What are the lines below, starting at the line containing "### Port Detection (UPDATED)" and ending at the line containing "### Main Code"? Write them out exactly, ends included, without pictures.

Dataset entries
-=-=-=-=-

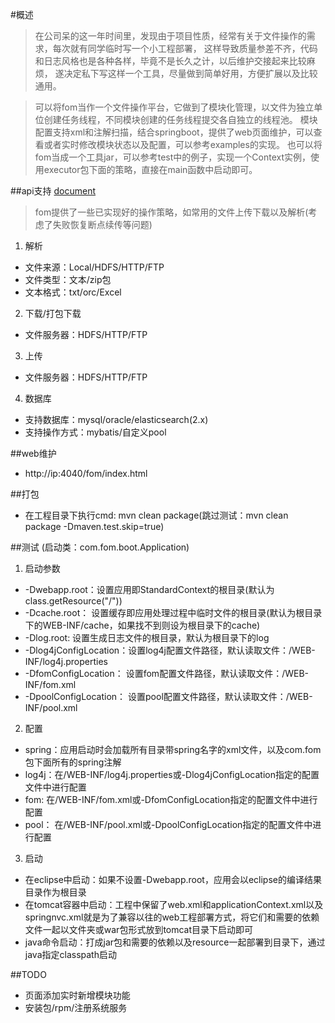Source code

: #概述
> 在公司呆的这一年时间里，发现由于项目性质，经常有关于文件操作的需求，每次就有同学临时写一个小工程部署，
> 这样导致质量参差不齐，代码和日志风格也是各种各样，毕竟不是长久之计，以后维护交接起来比较麻烦，
> 遂决定私下写这样一个工具，尽量做到简单好用，方便扩展以及比较通用。

> 可以将fom当作一个文件操作平台，它做到了模块化管理，以文件为独立单位创建任务线程，不同模块创建的任务线程提交各自独立的线程池。
> 模块配置支持xml和注解扫描，结合springboot，提供了web页面维护，可以查看或者实时修改模块状态以及配置，可以参考examples的实现。
> 也可以将fom当成一个工具jar，可以参考test中的例子，实现一个Context实例，使用executor包下面的策略，直接在main函数中启动即可。

##api支持 [document](http://htmlpreview.github.io/?https://github.com/shanhm1991/fom/tree/master/apidocs/index.html)
> fom提供了一些已实现好的操作策略，如常用的文件上传下载以及解析(考虑了失败恢复断点续传等问题)
1. 解析
* 文件来源：Local/HDFS/HTTP/FTP
* 文件类型：文本/zip包
* 文本格式：txt/orc/Excel
2. 下载/打包下载
* 文件服务器：HDFS/HTTP/FTP
3. 上传
* 文件服务器：HDFS/HTTP/FTP
4. 数据库
* 支持数据库：mysql/oracle/elasticsearch(2.x)
* 支持操作方式：mybatis/自定义pool

##web维护
* http://ip:4040/fom/index.html

##打包
* 在工程目录下执行cmd: mvn clean package(跳过测试：mvn clean package -Dmaven.test.skip=true)

##测试 (启动类：com.fom.boot.Application)
1. 启动参数
* -Dwebapp.root：设置应用即StandardContext的根目录(默认为class.getResource("/"))
* -Dcache.root：  设置缓存即应用处理过程中临时文件的根目录(默认为根目录下的WEB-INF/cache，如果找不到则设为根目录下的cache)
* -Dlog.root:    设置生成日志文件的根目录，默认为根目录下的log
* -Dlog4jConfigLocation：设置log4j配置文件路径，默认读取文件：/WEB-INF/log4j.properties
* -DfomConfigLocation：    设置fom配置文件路径，默认读取文件：/WEB-INF/fom.xml
* -DpoolConfigLocation：  设置pool配置文件路径，默认读取文件：/WEB-INF/pool.xml
2. 配置
* spring：应用启动时会加载所有目录带spring名字的xml文件，以及com.fom包下面所有的spring注解
* log4j：在/WEB-INF/log4j.properties或-Dlog4jConfigLocation指定的配置文件中进行配置
* fom:   在/WEB-INF/fom.xml或-DfomConfigLocation指定的配置文件中进行配置
* pool：  在/WEB-INF/pool.xml或-DpoolConfigLocation指定的配置文件中进行配置
3. 启动
* 在eclipse中启动：如果不设置-Dwebapp.root，应用会以eclipse的编译结果目录作为根目录
* 在tomcat容器中启动：工程中保留了web.xml和applicationContext.xml以及springnvc.xml就是为了兼容以往的web工程部署方式，将它们和需要的依赖文件一起以文件夹或war包形式放到tomcat目录下启动即可
* java命令启动：打成jar包和需要的依赖以及resource一起部署到目录下，通过java指定classpath启动

##TODO
* 页面添加实时新增模块功能
* 安装包/rpm/注册系统服务


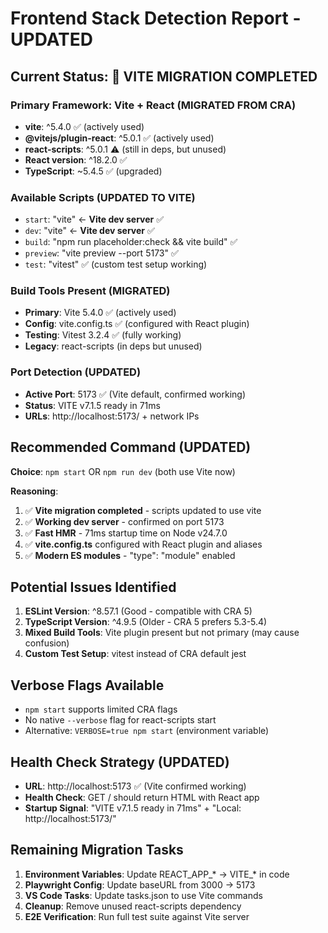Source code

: # Frontend Stack Detection Report - UPDATED

## Current Status: 🎉 VITE MIGRATION COMPLETED

### Primary Framework: Vite + React (MIGRATED FROM CRA)
- **vite**: ^5.4.0 ✅ (actively used)
- **@vitejs/plugin-react**: ^5.0.1 ✅ (actively used)  
- **react-scripts**: ^5.0.1 ⚠️ (still in deps, but unused)
- **React version**: ^18.2.0 ✅
- **TypeScript**: ~5.4.5 ✅ (upgraded)

### Available Scripts (UPDATED TO VITE)
- `start`: "vite" ← **Vite dev server** ✅
- `dev`: "vite" ← **Vite dev server** ✅
- `build`: "npm run placeholder:check && vite build" ✅
- `preview`: "vite preview --port 5173" ✅
- `test`: "vitest" ✅ (custom test setup working)

### Build Tools Present (MIGRATED)
- **Primary**: Vite 5.4.0 ✅ (actively used)
- **Config**: vite.config.ts ✅ (configured with React plugin)
- **Testing**: Vitest 3.2.4 ✅ (fully working)
- **Legacy**: react-scripts (in deps but unused)

### Port Detection (UPDATED)
- **Active Port**: 5173 ✅ (Vite default, confirmed working)
- **Status**: VITE v7.1.5 ready in 71ms
- **URLs**: http://localhost:5173/ + network IPs

## Recommended Command (UPDATED)
**Choice**: `npm start` OR `npm run dev` (both use Vite now)

**Reasoning**:
1. ✅ **Vite migration completed** - scripts updated to use vite
2. ✅ **Working dev server** - confirmed on port 5173
3. ✅ **Fast HMR** - 71ms startup time on Node v24.7.0
4. ✅ **vite.config.ts** configured with React plugin and aliases
5. ✅ **Modern ES modules** - "type": "module" enabled

## Potential Issues Identified
1. **ESLint Version**: ^8.57.1 (Good - compatible with CRA 5)
2. **TypeScript Version**: ^4.9.5 (Older - CRA 5 prefers 5.3-5.4)
3. **Mixed Build Tools**: Vite plugin present but not primary (may cause confusion)
4. **Custom Test Setup**: vitest instead of CRA default jest

## Verbose Flags Available
- `npm start` supports limited CRA flags
- No native `--verbose` flag for react-scripts start
- Alternative: `VERBOSE=true npm start` (environment variable)

## Health Check Strategy (UPDATED)
- **URL**: http://localhost:5173 ✅ (Vite confirmed working)
- **Health Check**: GET / should return HTML with React app
- **Startup Signal**: "VITE v7.1.5 ready in 71ms" + "Local: http://localhost:5173/"

## Remaining Migration Tasks
1. **Environment Variables**: Update REACT_APP_* → VITE_* in code
2. **Playwright Config**: Update baseURL from 3000 → 5173  
3. **VS Code Tasks**: Update tasks.json to use Vite commands
4. **Cleanup**: Remove unused react-scripts dependency
5. **E2E Verification**: Run full test suite against Vite server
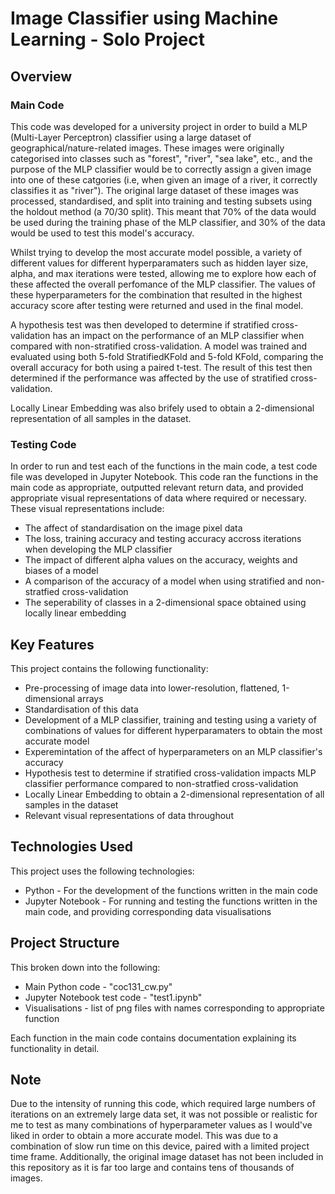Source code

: # Image Classifier using Machine Learning - Solo Project

## Overview 

### Main Code
This code was developed for a university project in order to build a MLP (Multi-Layer Perceptron) classifier using a large dataset of geographical/nature-related images. These images were originally categorised into classes such as "forest", "river", "sea lake", etc., and the purpose of the MLP classifier would be to correctly assign a given image into one of these catgories (i.e, when given an image of a river, it correctly classifies it as "river"). The original large dataset of these images was processed, standardised, and split into training and testing subsets using the holdout method (a 70/30 split). This meant that 70% of the data would be used during the training phase of the MLP classifier, and 30% of the data would be used to test this model's accuracy.

Whilst trying to develop the most accurate model possible, a variety of different values for different hyperparamaters such as hidden layer size, alpha, and max iterations were tested, allowing me to explore how each of these affected the overall perfomance of the MLP classifier. The values of these hyperparameters for the combination that resulted in the highest accuracy score after testing were returned and used in the final model.

A hypothesis test was then developed to determine if stratified cross-validation has an impact on the performance of an MLP classifier when compared with non-stratified cross-validation. A model was trained and evaluated using both 5-fold StratifiedKFold and 5-fold KFold, comparing the overall accuracy for both using a paired t-test. The result of this test then determined if the performance was affected by the use of stratified cross-validation. 

Locally Linear Embedding was also brifely used to obtain a 2-dimensional representation of all samples in the dataset.

### Testing Code
In order to run and test each of the functions in the main code, a test code file was developed in Jupyter Notebook. This code ran the functions in the main code as appropriate, outputted relevant return data, and provided appropriate visual representations of data where required or necessary. These visual representations include:
- The affect of standardisation on the image pixel data
- The loss, training accuracy and testing accuracy accross iterations when developing the MLP classifier
- The impact of different alpha values on the accuracy, weights and biases of a model
- A comparison of the accuracy of a model when using stratified and non-stratfied cross-validation
- The seperability of classes in a 2-dimensional space obtained using locally linear embedding 

## Key Features
This project contains the following functionality:

- Pre-processing of image data into lower-resolution, flattened, 1-dimensional arrays
- Standardisation of this data
- Development of a MLP classifier, training and testing using a variety of combinations of values for different hyperparamaters to obtain the most accurate model
- Experemintation of the affect of hyperparameters on an MLP classifier's accuracy
- Hypothesis test to determine if stratified cross-validation impacts MLP classifier performance compared to non-stratfied cross-validation
- Locally Linear Embedding to obtain a 2-dimensional representation of all samples in the dataset
- Relevant visual representations of data throughout
  
## Technologies Used
This project uses the following technologies:

- Python - For the development of the functions written in the main code
- Jupyter Notebook - For running and testing the functions written in the main code, and providing corresponding data visualisations 

## Project Structure 
This broken down into the following:

- Main Python code - "coc131_cw.py" 
- Jupyter Notebook test code - "test1.ipynb"
- Visualisations - list of png files with names corresponding to appropriate function

Each function in the main code contains documentation explaining its functionality in detail.

## Note
Due to the intensity of running this code, which required large numbers of iterations on an extremely large data set, it was not possible or realistic for me to test as many combinations of hyperparameter values as I would've liked in order to obtain a more accurate model. This was due to a combination of slow run time on this device, paired with a limited project time frame. Additionally, the original image dataset has not been included in this repository as it is far too large and contains tens of thousands of images.
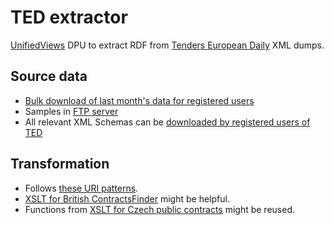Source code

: # TED extractor

[UnifiedViews](https://github.com/UnifiedViews/Core) DPU to extract RDF from [Tenders European Daily](http://ted.europa.eu/) XML dumps.

## Source data

* [Bulk download of last month's data for registered users](https://twitter.com/EUTenders/status/442235852916539393)
* Samples in [FTP server](ftp://ted.europa.eu/)
* All relevant XML Schemas can be [downloaded by registered users of TED](http://ted.europa.eu/TED/misc/bulkDownloadExport.do)

## Transformation

* Follows [these URI patterns](https://docs.google.com/document/d/187nVDaKn_e24goqnwExCyiDZowDfnEoqauRWyu55G7M/edit).
* [XSLT for British ContractsFinder](https://github.com/opendatacz/GB-PCO/blob/master/notices2pc.xslt) might be helpful.
* Functions from [XSLT for Czech public contracts](https://github.com/opendatacz/VVZ_extractor/blob/master/xslt/pc.xsl) might be reused.
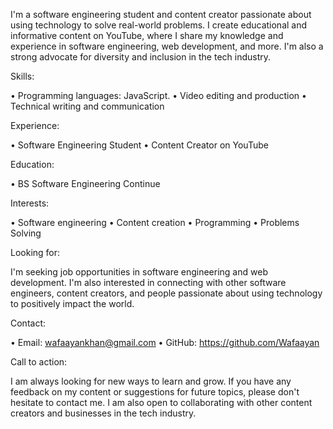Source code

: I'm a software engineering student and content creator passionate about using technology to solve real-world problems. I create educational and informative content on YouTube, where I share my knowledge and experience in software engineering, web development, and more. I'm also a strong advocate for diversity and inclusion in the tech industry.

Skills:

• Programming languages: JavaScript.
• Video editing and production
• Technical writing and communication

Experience:

• Software Engineering Student
• Content Creator on YouTube

Education:

• BS Software Engineering Continue

Interests:

• Software engineering
• Content creation
• Programming
• Problems Solving

Looking for:

I'm seeking job opportunities in software engineering and web development. I'm also interested in connecting with other software engineers, content creators, and people passionate about using technology to positively impact the world.

Contact:

• Email: wafaayankhan@gmail.com
• GitHub: https://github.com/Wafaayan

Call to action:

I am always looking for new ways to learn and grow. If you have any feedback on my content or suggestions for future topics, please don't hesitate to contact me. I am also open to collaborating with other content creators and businesses in the tech industry.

-=-=-=-=-

**WRITTEN RESPONSE**.
### Port Detection (UPDATED)
- **Active Port**: 5173 ✅ (Vite default, confirmed working)
- **Status**: VITE v7.1.5 ready in 71ms
- **URLs**: http://localhost:5173/ + network IPs

## Recommended Command (UPDATED)
**Choice**: `npm start` OR `npm run dev` (both use Vite now)

**Reasoning**:
1. ✅ **Vite migration completed** - scripts updated to use vite
2. ✅ **Working dev server** - confirmed on port 5173
3. ✅ **Fast HMR** - 71ms startup time on Node v24.7.0
4. ✅ **vite.config.ts** configured with React plugin and aliases
5. ✅ **Modern ES modules** - "type": "module" enabled

## Potential Issues Identified
1. **ESLint Version**: ^8.57.1 (Good - compatible with CRA 5)
2. **TypeScript Version**: ^4.9.5 (Older - CRA 5 prefers 5.3-5.4)
3. **Mixed Build Tools**: Vite plugin present but not primary (may cause confusion)
4. **Custom Test Setup**: vitest instead of CRA default jest

## Verbose Flags Available
- `npm start` supports limited CRA flags
- No native `--verbose` flag for react-scripts start
- Alternative: `VERBOSE=true npm start` (environment variable)

## Health Check Strategy (UPDATED)
- **URL**: http://localhost:5173 ✅ (Vite confirmed working)
- **Health Check**: GET / should return HTML with React app
- **Startup Signal**: "VITE v7.1.5 ready in 71ms" + "Local: http://localhost:5173/"

## Remaining Migration Tasks
1. **Environment Variables**: Update REACT_APP_* → VITE_* in code
2. **Playwright Config**: Update baseURL from 3000 → 5173  
3. **VS Code Tasks**: Update tasks.json to use Vite commands
4. **Cleanup**: Remove unused react-scripts dependency
5. **E2E Verification**: Run full test suite against Vite server
Source code

: # Image Classifier using Machine Learning - Solo Project

## Overview 

### Main Code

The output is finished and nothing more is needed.